Some years ago when I was a reporter in my hometown of Macon, Ga., I was one of a team working on a series of stories on Blacks in Macon. During one of my interviews, I took a look at some old photos belonging to the man I was interviewing. While going through them, I spotted a photo that looked very familiar.
It was a picture of my grandfather and uncle – my grandfather as a young man possibly in his 30s and my uncle who was a teen. They were posing for photos at what looked to be a special father and son social event (4-H Club, maybe. My grandfather was a farmer and his sons worked the farm with him). They both looked so handsome in their suits, and so young. I had several copies of that picture made and distributed to members of my family.
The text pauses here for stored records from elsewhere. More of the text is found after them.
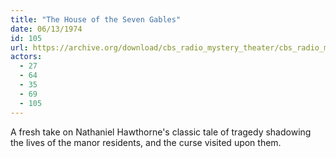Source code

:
 ```yaml
---
title: "The House of the Seven Gables"
date: 06/13/1974
id: 105
url: https://archive.org/download/cbs_radio_mystery_theater/cbs_radio_mystery_theater-0101-0150.zip/cbs_radio_mystery_theater-0101-0150%2Fcbsrmt_0105_the_house_of_the_seven_gables.mp3
actors:
  - 27
  - 64
  - 35
  - 69
  - 105
---
```

A fresh take on Nathaniel Hawthorne's classic tale of tragedy shadowing the lives of the manor residents, and the curse visited upon them.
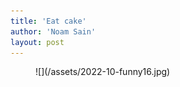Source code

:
 ```yaml
---
title: 'Eat cake'
author: 'Noam Sain'
layout: post
---
```


<figure class="wp-block-image size-full">![](/assets/2022-10-funny16.jpg)</figure>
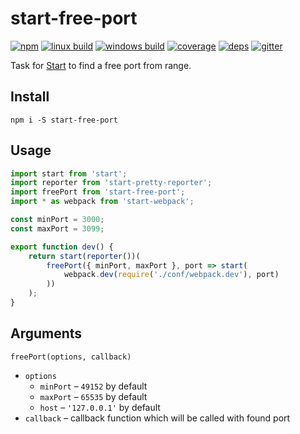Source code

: # start-free-port

[![npm](https://img.shields.io/npm/v/start-free-port.svg?style=flat-square)](https://www.npmjs.com/package/start-free-port)
[![linux build](https://img.shields.io/travis/start-runner/free-port.svg?label=linux&style=flat-square)](https://travis-ci.org/start-runner/free-port)
[![windows build](https://img.shields.io/appveyor/ci/start-runner/free-port.svg?label=windows&style=flat-square)](https://ci.appveyor.com/project/start-runner/free-port)
[![coverage](https://img.shields.io/codecov/c/github/start-runner/free-port.svg?style=flat-square)](https://codecov.io/github/start-runner/free-port)
[![deps](https://img.shields.io/gemnasium/start-runner/free-port.svg?style=flat-square)](https://gemnasium.com/start-runner/free-port)
[![gitter](https://img.shields.io/badge/gitter-join_chat_%E2%86%92-46bc99.svg?style=flat-square)](https://gitter.im/start-runner/start)

Task for [Start](https://github.com/start-runner/start) to find a free port from range.

## Install

```
npm i -S start-free-port
```

## Usage

```js
import start from 'start';
import reporter from 'start-pretty-reporter';
import freePort from 'start-free-port';
import * as webpack from 'start-webpack';

const minPort = 3000;
const maxPort = 3099;

export function dev() {
    return start(reporter())(
        freePort({ minPort, maxPort }, port => start(
            webpack.dev(require('./conf/webpack.dev'), port)
        ))
    );
}
```

## Arguments

`freePort(options, callback)`

* `options`
  * `minPort` – `49152` by default
  * `maxPort` – `65535` by default
  * `host` – `'127.0.0.1'` by default
* `callback` – callback function which will be called with found port
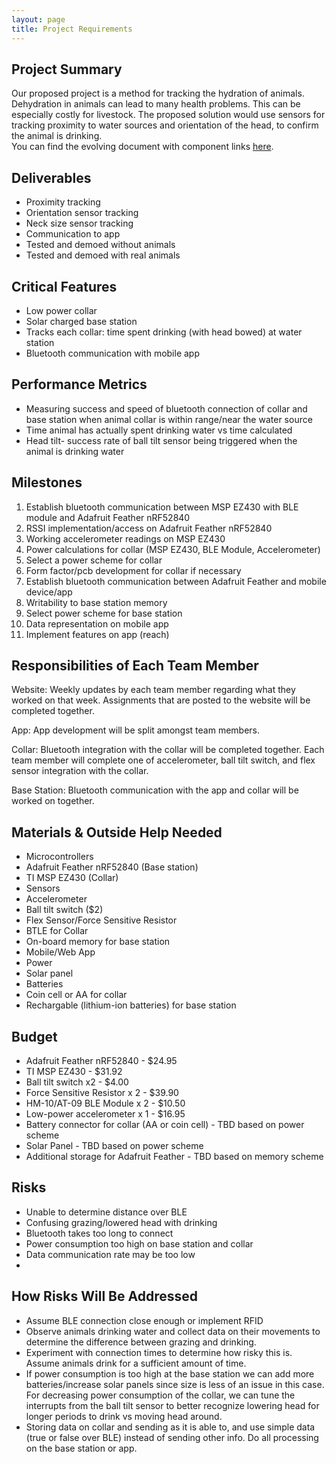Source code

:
 ```yaml
---
layout: page
title: Project Requirements
---
```


## Project Summary
Our proposed project is a method for tracking the hydration of animals. Dehydration in animals can lead to many health problems. This can be especially costly for livestock. The proposed solution would use sensors for tracking proximity to water sources and orientation of the head, to confirm the animal is drinking.  
You can find the evolving document with component links [here](https://docs.google.com/document/d/1S5zivW_AB6peCOJfSw9JGnZi5F4OPk7b4tQhdf4p1Rw/edit?usp=sharing).

## Deliverables
- Proximity tracking
- Orientation sensor tracking
- Neck size sensor tracking
- Communication to app
- Tested and demoed without animals
- Tested and demoed with real animals 

## Critical Features
- Low power collar
- Solar charged base station
- Tracks each collar: time spent drinking (with head bowed) at water station
- Bluetooth communication with mobile app

## Performance Metrics
- Measuring success and speed of bluetooth connection of collar and base station when animal collar is within range/near the water source
- Time animal has actually spent drinking water vs time calculated 
- Head tilt- success rate of ball tilt sensor being triggered when the animal is drinking water

## Milestones
1. Establish bluetooth communication between MSP EZ430 with BLE module and Adafruit Feather nRF52840
2. RSSI implementation/access on Adafruit Feather nRF52840
3. Working accelerometer readings on MSP EZ430
4. Power calculations for collar (MSP EZ430, BLE Module, Accelerometer)
5. Select a power scheme for collar
6. Form factor/pcb development for collar if necessary
7. Establish bluetooth communication between Adafruit Feather and mobile device/app
8. Writability to base station memory
9. Select power scheme for base station
10. Data representation on mobile app
11. Implement features on app (reach)


## Responsibilities of Each Team Member
Website:
Weekly updates by each team member regarding what they worked on that week. Assignments that are posted to the website will be completed together.

App:
App development will be split amongst team members. 

Collar:
Bluetooth integration with the collar will be completed together. Each team member will complete one of accelerometer, ball tilt switch, and flex sensor integration with the collar. 

Base Station:
Bluetooth communication with the app and collar will be worked on together. 

## Materials & Outside Help Needed
- Microcontrollers
- Adafruit Feather nRF52840 (Base station)
- TI MSP EZ430 (Collar)
- Sensors
- Accelerometer
- Ball tilt switch ($2)
- Flex Sensor/Force Sensitive Resistor
- BTLE for Collar
- On-board memory for base station
- Mobile/Web App
- Power
- Solar panel
- Batteries 
- Coin cell or AA for collar
- Rechargable (lithium-ion batteries) for base station


## Budget
- Adafruit Feather nRF52840 - $24.95
- TI MSP EZ430 - $31.92 
- Ball tilt switch x2 - $4.00
- Force Sensitive Resistor x 2 - $39.90
- HM-10/AT-09 BLE Module x 2 - $10.50
- Low-power accelerometer x 1 - $16.95
- Battery connector for collar (AA or coin cell) - TBD based on power scheme
- Solar Panel - TBD based on power scheme
- Additional storage for Adafruit Feather - TBD based on memory scheme

## Risks
- Unable to determine distance over BLE
- Confusing grazing/lowered head with drinking
- Bluetooth takes too long to connect
- Power consumption too high on base station and collar
- Data communication rate may be too low
- 
## How Risks Will Be Addressed
- Assume BLE connection close enough or implement RFID
- Observe animals drinking water and collect data on their movements to determine the difference between grazing and drinking.
- Experiment with connection times to determine how risky this is. Assume animals drink for a sufficient amount of time.
- If power consumption is too high at the base station we can add more batteries/increase solar panels since size is less of an issue in this case. For decreasing power consumption of the collar, we can tune the interrupts from the ball tilt sensor to better recognize lowering head for longer periods to drink vs moving head around. 
- Storing data on collar and sending as it is able to, and use simple data (true or false over BLE) instead of sending other info. Do all processing on the base station or app.

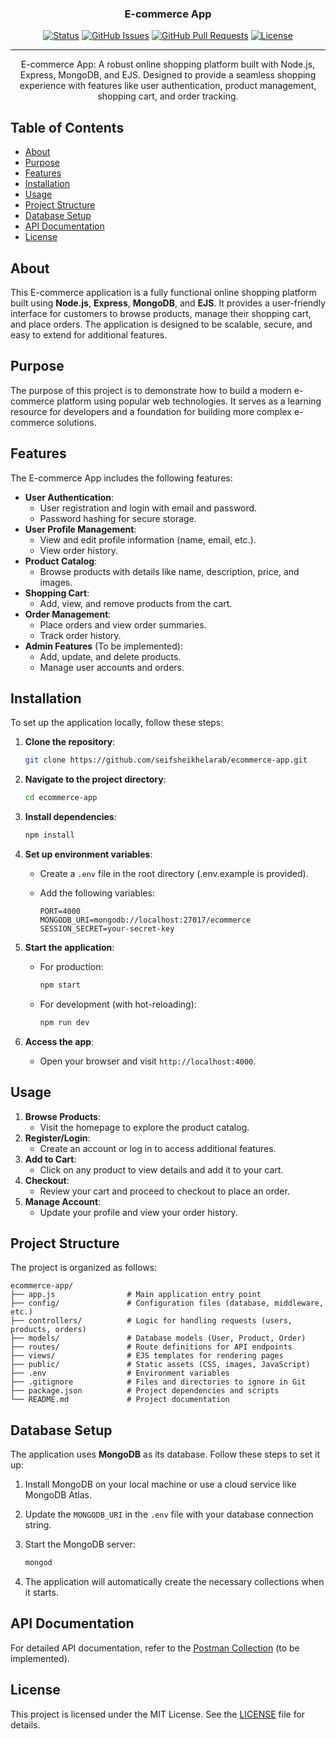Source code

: 
<h3 align="center">E-commerce App</h3>

<div align="center">

[![Status](https://img.shields.io/badge/status-active-success.svg)]()
[![GitHub Issues](https://img.shields.io/github/issues/seifsheikhelarab/ecommerce-app.svg)](https://github.com/seifsheikhelarab/ecommerce-app/issues)
[![GitHub Pull Requests](https://img.shields.io/github/issues-pr/seifsheikhelarab/ecommerce-app.svg)](https://github.com/seifsheikhelarab/ecommerce-app/pulls)
[![License](https://img.shields.io/badge/license-MIT-blue.svg)](/LICENSE)

</div>

---

<p align="center">
  E-commerce App: A robust online shopping platform built with Node.js, Express, MongoDB, and EJS. Designed to provide a seamless shopping experience with features like user authentication, product management, shopping cart, and order tracking.
  <br>
</p>

## Table of Contents

- [About](#about)
- [Purpose](#purpose)
- [Features](#features)
- [Installation](#installation)
- [Usage](#usage)
- [Project Structure](#project-structure)
- [Database Setup](#database-setup)
- [API Documentation](#api-documentation)
- [License](#license)

## About

This E-commerce application is a fully functional online shopping platform built using **Node.js**, **Express**, **MongoDB**, and **EJS**. It provides a user-friendly interface for customers to browse products, manage their shopping cart, and place orders. The application is designed to be scalable, secure, and easy to extend for additional features.

## Purpose

The purpose of this project is to demonstrate how to build a modern e-commerce platform using popular web technologies. It serves as a learning resource for developers and a foundation for building more complex e-commerce solutions.

## Features

The E-commerce App includes the following features:

- **User Authentication**:
  - User registration and login with email and password.
  - Password hashing for secure storage.
- **User Profile Management**:
  - View and edit profile information (name, email, etc.).
  - View order history.
- **Product Catalog**:
  - Browse products with details like name, description, price, and images.
- **Shopping Cart**:
  - Add, view, and remove products from the cart.
- **Order Management**:
  - Place orders and view order summaries.
  - Track order history.
- **Admin Features** (To be implemented):
  - Add, update, and delete products.
  - Manage user accounts and orders.

## Installation

To set up the application locally, follow these steps:

1. **Clone the repository**:

   ```bash
   git clone https://github.com/seifsheikhelarab/ecommerce-app.git
   ```

2. **Navigate to the project directory**:

   ```bash
   cd ecommerce-app
   ```

3. **Install dependencies**:

   ```bash
   npm install
   ```

4. **Set up environment variables**:
   - Create a `.env` file in the root directory (.env.example is provided).
   - Add the following variables:

     ```env
     PORT=4000
     MONGODB_URI=mongodb://localhost:27017/ecommerce
     SESSION_SECRET=your-secret-key
     ```

5. **Start the application**:
   - For production:

     ```bash
     npm start
     ```

   - For development (with hot-reloading):

     ```bash
     npm run dev
     ```

6. **Access the app**:
   - Open your browser and visit `http://localhost:4000`.

## Usage

1. **Browse Products**:
   - Visit the homepage to explore the product catalog.
2. **Register/Login**:
   - Create an account or log in to access additional features.
3. **Add to Cart**:
   - Click on any product to view details and add it to your cart.
4. **Checkout**:
   - Review your cart and proceed to checkout to place an order.
5. **Manage Account**:
   - Update your profile and view your order history.

## Project Structure

The project is organized as follows:

```
ecommerce-app/
├── app.js                # Main application entry point
├── config/               # Configuration files (database, middleware, etc.)
├── controllers/          # Logic for handling requests (users, products, orders)
├── models/               # Database models (User, Product, Order)
├── routes/               # Route definitions for API endpoints
├── views/                # EJS templates for rendering pages
├── public/               # Static assets (CSS, images, JavaScript)
├── .env                  # Environment variables
├── .gitignore            # Files and directories to ignore in Git
├── package.json          # Project dependencies and scripts
└── README.md             # Project documentation
```

## Database Setup

The application uses **MongoDB** as its database. Follow these steps to set it up:

1. Install MongoDB on your local machine or use a cloud service like MongoDB Atlas.
2. Update the `MONGODB_URI` in the `.env` file with your database connection string.
3. Start the MongoDB server:

   ```bash
   mongod
   ```

4. The application will automatically create the necessary collections when it starts.

## API Documentation

For detailed API documentation, refer to the [Postman Collection](https://documenter.getpostman.com/view/your-postman-docs-link) (to be implemented).

## License

This project is licensed under the MIT License. See the [LICENSE](LICENSE) file for details.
At an auction recently, I came across a nice Sepia photo of a young black woman with pearls, poised, reading a book. On the bottom front of the paper mat in what looked like the original frame was the name of the photography studio – Fowler, 138 N. 8th St. (perhaps NY?).
Someone bidded against me for the photo, but I wasn’t about to let this one get away. It’s the photo in my blog header above, and to the right in its frame.
When I come across photos of black people, I bid on them. I have some B&W’s from my childhood, not many, but I have practically none of my grandparents as young people. Likely, they didn’t take many photos. We sometimes don’t consider ourselves and our lives as particularly interesting or worthy of saving. That saddens me.
So, you can understand my astonishment each time I find old photos at the auctions I attend. I come across stacks of photos – their ends curled, the Kodak paper rigid – that young family members have apparently tossed after their elders died. What a lot of lost history.
At another auction, I came across one of the most precious photos of all. It was in a box of discarded “junk.” (I did find a stack of photos on another table and this one may have initially been part of it). This was a photo of a baby, taken at a hospital in New Jersey right after he/she was born. It’s the type of photo that hospitals gave out to parents for years (Do they still do that?).
It is a cute photo. On the back it says: “Baby’s First Photo made available as an added service by Your Hospital. “
Which takes me to another photo I picked up a month or so ago at the same auction. It’s a photo of the 1939 graduating class of Barratt Junior High School. I was taken by the photo because the class is diverse: Many of the students are African American. More than likely, this Southwest Philadelphia neighborhood was undergoing a cultural shift.
I believe this is what is now Barratt Middle School, the same school that Dr. Martin Luther King visited on Oct. 26, 1967, and gave a speech titled “What Is Your Life’s Blueprint?” By then, Barratt had become a predominantly black school.
Few of the photos I come across are of African Americans and their families. Maybe we as Black folks tend to hang onto ours since so much of who we were has been left unrecorded. Do you save old photos?